(Items from a dataset)
┄┄┄┄┄┄┄┄┄┄
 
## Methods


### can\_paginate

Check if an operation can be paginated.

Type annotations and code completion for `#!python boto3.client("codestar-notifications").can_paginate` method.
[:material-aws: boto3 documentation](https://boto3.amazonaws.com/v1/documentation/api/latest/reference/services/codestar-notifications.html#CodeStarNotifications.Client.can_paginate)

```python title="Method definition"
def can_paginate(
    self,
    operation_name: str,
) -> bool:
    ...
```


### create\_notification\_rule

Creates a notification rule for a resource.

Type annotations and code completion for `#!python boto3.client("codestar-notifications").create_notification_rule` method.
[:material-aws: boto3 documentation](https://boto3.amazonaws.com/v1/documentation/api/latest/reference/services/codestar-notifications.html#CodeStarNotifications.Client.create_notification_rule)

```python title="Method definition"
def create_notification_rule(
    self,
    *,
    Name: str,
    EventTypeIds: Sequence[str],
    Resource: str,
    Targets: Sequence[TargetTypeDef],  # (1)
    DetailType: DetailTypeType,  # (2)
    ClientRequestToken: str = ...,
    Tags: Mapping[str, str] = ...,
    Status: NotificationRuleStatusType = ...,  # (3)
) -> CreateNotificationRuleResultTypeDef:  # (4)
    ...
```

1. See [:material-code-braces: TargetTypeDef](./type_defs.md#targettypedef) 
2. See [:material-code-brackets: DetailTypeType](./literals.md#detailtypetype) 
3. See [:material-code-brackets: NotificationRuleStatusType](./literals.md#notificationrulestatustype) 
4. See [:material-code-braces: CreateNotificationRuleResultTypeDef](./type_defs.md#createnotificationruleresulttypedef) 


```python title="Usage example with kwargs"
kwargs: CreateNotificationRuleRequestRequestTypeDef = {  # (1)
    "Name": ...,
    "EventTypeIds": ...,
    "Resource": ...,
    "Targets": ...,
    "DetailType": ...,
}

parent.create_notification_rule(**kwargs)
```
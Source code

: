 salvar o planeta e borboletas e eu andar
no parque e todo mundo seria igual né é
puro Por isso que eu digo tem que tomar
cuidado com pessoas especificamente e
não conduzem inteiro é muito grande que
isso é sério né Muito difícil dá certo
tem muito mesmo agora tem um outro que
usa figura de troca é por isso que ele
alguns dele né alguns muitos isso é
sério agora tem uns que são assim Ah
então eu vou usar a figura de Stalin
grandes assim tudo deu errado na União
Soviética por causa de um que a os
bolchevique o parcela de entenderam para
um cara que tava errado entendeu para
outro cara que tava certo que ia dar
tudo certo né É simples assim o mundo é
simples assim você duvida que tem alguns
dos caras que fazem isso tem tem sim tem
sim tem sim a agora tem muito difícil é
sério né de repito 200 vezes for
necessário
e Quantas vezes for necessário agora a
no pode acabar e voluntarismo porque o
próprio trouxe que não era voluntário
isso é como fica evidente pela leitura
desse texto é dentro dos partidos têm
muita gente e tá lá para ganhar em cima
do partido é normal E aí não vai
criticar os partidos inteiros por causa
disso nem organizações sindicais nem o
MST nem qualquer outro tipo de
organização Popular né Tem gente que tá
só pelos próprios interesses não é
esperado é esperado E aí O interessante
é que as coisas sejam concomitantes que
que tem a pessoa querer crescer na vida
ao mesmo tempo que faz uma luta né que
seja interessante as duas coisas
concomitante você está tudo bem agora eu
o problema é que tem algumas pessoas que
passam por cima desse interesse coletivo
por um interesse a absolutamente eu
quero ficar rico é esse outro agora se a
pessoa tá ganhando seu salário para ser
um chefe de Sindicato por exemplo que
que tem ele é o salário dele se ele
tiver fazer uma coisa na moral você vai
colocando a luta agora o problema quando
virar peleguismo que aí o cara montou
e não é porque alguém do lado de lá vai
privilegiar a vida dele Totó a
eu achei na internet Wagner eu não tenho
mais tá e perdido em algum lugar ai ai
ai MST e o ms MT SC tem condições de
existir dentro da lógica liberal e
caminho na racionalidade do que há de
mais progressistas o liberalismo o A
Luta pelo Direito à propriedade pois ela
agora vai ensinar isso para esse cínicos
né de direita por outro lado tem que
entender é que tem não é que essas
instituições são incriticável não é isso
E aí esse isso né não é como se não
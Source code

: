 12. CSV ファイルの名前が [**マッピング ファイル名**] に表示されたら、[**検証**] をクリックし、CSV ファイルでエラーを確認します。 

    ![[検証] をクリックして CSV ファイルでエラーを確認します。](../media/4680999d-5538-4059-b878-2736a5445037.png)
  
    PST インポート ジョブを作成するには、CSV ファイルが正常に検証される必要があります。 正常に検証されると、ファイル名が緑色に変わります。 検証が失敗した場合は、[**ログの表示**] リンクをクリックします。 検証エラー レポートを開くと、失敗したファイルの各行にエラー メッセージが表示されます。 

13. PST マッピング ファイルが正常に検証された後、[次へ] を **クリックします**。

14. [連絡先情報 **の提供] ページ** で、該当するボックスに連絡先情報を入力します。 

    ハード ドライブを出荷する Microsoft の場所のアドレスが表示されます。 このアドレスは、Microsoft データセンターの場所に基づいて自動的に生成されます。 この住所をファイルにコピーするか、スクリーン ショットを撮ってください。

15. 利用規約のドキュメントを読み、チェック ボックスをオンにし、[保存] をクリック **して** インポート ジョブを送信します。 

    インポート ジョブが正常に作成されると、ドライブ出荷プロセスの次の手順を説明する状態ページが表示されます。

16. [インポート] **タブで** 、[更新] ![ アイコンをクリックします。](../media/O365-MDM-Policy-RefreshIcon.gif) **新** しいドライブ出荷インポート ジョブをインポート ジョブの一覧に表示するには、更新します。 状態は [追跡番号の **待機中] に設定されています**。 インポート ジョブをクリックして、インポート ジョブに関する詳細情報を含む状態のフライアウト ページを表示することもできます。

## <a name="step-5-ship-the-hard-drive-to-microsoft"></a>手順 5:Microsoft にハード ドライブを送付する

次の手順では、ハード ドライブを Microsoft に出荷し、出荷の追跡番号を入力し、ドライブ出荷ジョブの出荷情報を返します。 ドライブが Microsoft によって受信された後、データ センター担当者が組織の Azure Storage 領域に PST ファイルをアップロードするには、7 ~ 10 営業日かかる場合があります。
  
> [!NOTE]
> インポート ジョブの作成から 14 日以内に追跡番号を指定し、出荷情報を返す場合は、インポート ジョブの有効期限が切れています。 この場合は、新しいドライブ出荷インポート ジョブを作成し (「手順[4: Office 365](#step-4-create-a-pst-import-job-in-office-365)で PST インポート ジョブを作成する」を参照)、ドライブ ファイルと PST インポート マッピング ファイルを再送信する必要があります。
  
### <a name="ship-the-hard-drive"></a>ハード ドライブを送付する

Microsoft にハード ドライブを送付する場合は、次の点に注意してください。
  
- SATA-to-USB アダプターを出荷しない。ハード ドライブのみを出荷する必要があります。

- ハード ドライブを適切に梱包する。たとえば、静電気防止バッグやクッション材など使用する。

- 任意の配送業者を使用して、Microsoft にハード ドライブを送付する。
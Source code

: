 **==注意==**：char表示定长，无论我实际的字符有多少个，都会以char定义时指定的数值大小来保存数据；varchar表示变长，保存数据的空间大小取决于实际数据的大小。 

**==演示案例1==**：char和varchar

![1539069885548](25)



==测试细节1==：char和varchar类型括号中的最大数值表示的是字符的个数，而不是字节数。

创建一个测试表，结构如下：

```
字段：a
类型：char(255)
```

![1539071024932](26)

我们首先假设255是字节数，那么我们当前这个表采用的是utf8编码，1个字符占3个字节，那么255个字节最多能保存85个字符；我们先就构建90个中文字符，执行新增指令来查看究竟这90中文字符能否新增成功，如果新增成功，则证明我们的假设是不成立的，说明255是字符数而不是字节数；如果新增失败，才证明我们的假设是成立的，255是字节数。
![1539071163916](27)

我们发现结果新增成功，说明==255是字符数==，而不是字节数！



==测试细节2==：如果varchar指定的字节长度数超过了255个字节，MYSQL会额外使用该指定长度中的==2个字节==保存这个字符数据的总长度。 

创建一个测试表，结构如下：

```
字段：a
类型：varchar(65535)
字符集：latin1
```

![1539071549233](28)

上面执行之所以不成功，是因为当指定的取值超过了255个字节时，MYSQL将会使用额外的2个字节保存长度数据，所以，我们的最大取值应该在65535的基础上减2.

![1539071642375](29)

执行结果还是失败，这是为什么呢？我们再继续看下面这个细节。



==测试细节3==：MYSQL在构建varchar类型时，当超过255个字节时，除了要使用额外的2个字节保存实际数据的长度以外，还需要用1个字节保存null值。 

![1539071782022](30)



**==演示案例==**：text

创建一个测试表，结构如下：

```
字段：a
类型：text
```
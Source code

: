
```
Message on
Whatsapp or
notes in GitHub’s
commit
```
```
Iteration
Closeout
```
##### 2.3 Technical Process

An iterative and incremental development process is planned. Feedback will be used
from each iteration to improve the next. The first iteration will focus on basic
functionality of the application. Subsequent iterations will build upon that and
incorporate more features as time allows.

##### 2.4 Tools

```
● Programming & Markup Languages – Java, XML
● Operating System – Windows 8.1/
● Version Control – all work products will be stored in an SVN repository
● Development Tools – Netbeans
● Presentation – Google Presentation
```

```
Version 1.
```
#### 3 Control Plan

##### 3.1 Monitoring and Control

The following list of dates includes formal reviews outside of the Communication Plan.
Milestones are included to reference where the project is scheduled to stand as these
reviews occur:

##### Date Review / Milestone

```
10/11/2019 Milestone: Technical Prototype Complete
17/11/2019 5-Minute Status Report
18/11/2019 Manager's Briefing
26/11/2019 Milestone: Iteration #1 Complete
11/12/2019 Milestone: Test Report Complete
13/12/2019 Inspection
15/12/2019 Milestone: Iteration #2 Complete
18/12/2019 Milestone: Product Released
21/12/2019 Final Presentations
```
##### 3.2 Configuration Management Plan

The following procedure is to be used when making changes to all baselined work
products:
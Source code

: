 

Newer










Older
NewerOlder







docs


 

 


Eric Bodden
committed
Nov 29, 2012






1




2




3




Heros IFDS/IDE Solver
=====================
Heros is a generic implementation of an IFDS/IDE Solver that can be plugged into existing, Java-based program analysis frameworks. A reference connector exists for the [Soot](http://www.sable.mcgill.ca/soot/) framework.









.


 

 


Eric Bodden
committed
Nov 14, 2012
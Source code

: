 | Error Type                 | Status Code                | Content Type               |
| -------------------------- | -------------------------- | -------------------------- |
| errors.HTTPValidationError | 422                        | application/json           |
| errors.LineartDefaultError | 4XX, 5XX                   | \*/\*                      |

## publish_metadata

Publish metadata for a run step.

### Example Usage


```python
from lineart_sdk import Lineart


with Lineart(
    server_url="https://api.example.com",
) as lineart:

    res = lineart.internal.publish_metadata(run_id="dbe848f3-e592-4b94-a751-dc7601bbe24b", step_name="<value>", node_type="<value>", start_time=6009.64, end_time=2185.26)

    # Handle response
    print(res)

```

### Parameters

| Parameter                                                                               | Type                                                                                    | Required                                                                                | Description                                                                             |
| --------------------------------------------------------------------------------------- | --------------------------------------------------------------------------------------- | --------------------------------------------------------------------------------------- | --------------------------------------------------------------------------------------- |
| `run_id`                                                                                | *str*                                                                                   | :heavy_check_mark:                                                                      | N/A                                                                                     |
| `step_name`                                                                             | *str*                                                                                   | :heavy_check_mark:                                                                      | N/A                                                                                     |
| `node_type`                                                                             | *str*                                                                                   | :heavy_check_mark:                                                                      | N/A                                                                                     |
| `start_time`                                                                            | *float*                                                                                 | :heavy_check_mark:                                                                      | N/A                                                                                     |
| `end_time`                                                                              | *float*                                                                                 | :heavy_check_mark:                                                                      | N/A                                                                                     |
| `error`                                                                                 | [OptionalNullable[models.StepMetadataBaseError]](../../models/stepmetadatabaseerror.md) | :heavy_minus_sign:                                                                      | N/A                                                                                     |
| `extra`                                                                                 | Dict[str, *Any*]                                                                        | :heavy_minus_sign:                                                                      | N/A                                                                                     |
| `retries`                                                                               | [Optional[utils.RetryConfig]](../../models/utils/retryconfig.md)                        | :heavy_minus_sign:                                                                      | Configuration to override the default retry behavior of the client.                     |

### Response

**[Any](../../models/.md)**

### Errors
┄┄┄┄┄┄┄┄┄┄
Task item: Report how many lines in the data include the word "amazonaws", and give nothing but the count.

Result of the task: 2